Using the data below, copy out all lines with the word "colocation".

****************************************

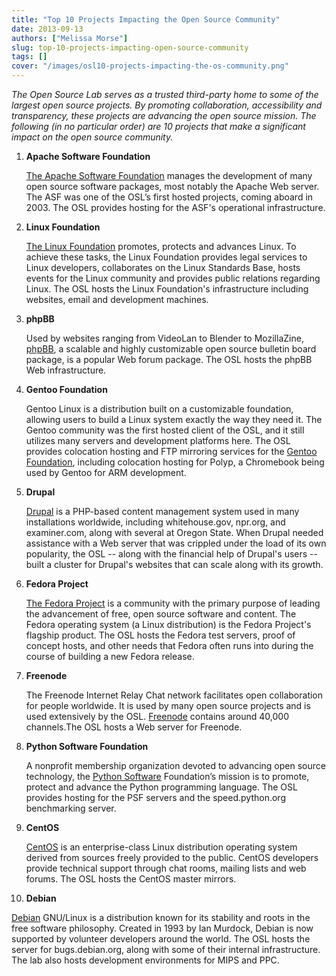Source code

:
 ```yaml
---
title: "Top 10 Projects Impacting the Open Source Community"
date: 2013-09-13
authors: ["Melissa Morse"]
slug: top-10-projects-impacting-open-source-community
tags: []
cover: "/images/osl10-projects-impacting-the-os-community.png"
---
```


_The Open Source Lab serves as a trusted third-party home to some of the largest open source projects. By promoting
collaboration, accessibility and transparency, these projects are advancing the open source mission. The following (in
no particular order) are 10 projects that make a significant impact on the open source community._

1. **Apache Software Foundation**

   [The Apache Software Foundation](http://www.apache.org/) manages the development of many open source software
   packages, most notably the Apache Web server. The ASF was one of the OSL’s first hosted projects, coming aboard
   in 2003. The OSL provides hosting for the ASF's operational infrastructure.

2. **Linux Foundation**

   [The Linux Foundation](http://www.linuxfoundation.org/) promotes, protects and advances Linux. To achieve these
   tasks, the Linux Foundation provides legal services to Linux developers, collaborates on the Linux Standards Base,
   hosts events for the Linux community and provides public relations regarding Linux. The OSL hosts the Linux
   Foundation's infrastructure including websites, email and development machines.

3. **phpBB**

   Used by websites ranging from VideoLan to Blender to MozillaZine, [phpBB](https://www.phpbb.com/), a scalable and
   highly customizable open source bulletin board package, is a popular Web forum package. The OSL hosts the phpBB Web
   infrastructure.

4. **Gentoo Foundation**

   Gentoo Linux is a distribution built on a customizable foundation, allowing users to build a Linux system exactly the
   way they need it. The Gentoo community was the first hosted client of the OSL, and it still utilizes many servers and
   development platforms here. The OSL provides colocation hosting and FTP mirroring services for the
   [Gentoo Foundation](http://www.gentoo.org/), including colocation hosting for Polyp, a Chromebook being used by
   Gentoo for ARM development.

5. **Drupal**

   [Drupal](https://drupal.org/) is a PHP-based content management system used in many installations worldwide,
   including whitehouse.gov, npr.org, and examiner.com, along with several at Oregon State. When Drupal needed
   assistance with a Web server that was crippled under the load of its own popularity, the OSL -- along with the
   financial help of Drupal's users -- built a cluster for Drupal's websites that can scale along with its growth.

6. **Fedora Project**

   [The Fedora Project](http://fedoraproject.org/) is a community with the primary purpose of leading the advancement of
   free, open source software and content. The Fedora operating system (a Linux distribution) is the Fedora Project's
   flagship product. The OSL hosts the Fedora test servers, proof of concept hosts, and other needs that Fedora often
   runs into during the course of building a new Fedora release.

7. **Freenode**

   The Freenode Internet Relay Chat network facilitates open collaboration for people worldwide. It is used by many open
   source projects and is used extensively by the OSL. [Freenode](http://freenode.net/) contains around 40,000
   channels.The OSL hosts a Web server for Freenode.

8. **Python Software Foundation**

   A nonprofit membership organization devoted to advancing open source technology, the
   [Python Software](http://python.org/psf/) Foundation’s mission is to promote, protect and advance the Python
   programming language. The OSL provides hosting for the PSF servers and the speed.python.org benchmarking server.

9. **CentOS**

   [CentOS](http://www.centos.org/) is an enterprise-class Linux distribution operating system derived from sources
   freely provided to the public. CentOS developers provide technical support through chat rooms, mailing lists and web
   forums. The OSL hosts the CentOS master mirrors.

10. **Debian**

[Debian](http://www.debian.org/) GNU/Linux is a distribution known for its stability and roots in the free software
philosophy. Created in 1993 by Ian Murdock, Debian is now supported by volunteer developers around the world. The OSL
hosts the server for bugs.debian.org, along with some of their internal infrastructure. The lab also hosts development
environments for MIPS and PPC.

****************************************

The answer:
   development platforms here. The OSL provides colocation hosting and FTP mirroring services for the
   [Gentoo Foundation](http://www.gentoo.org/), including colocation hosting for Polyp, a Chromebook being used by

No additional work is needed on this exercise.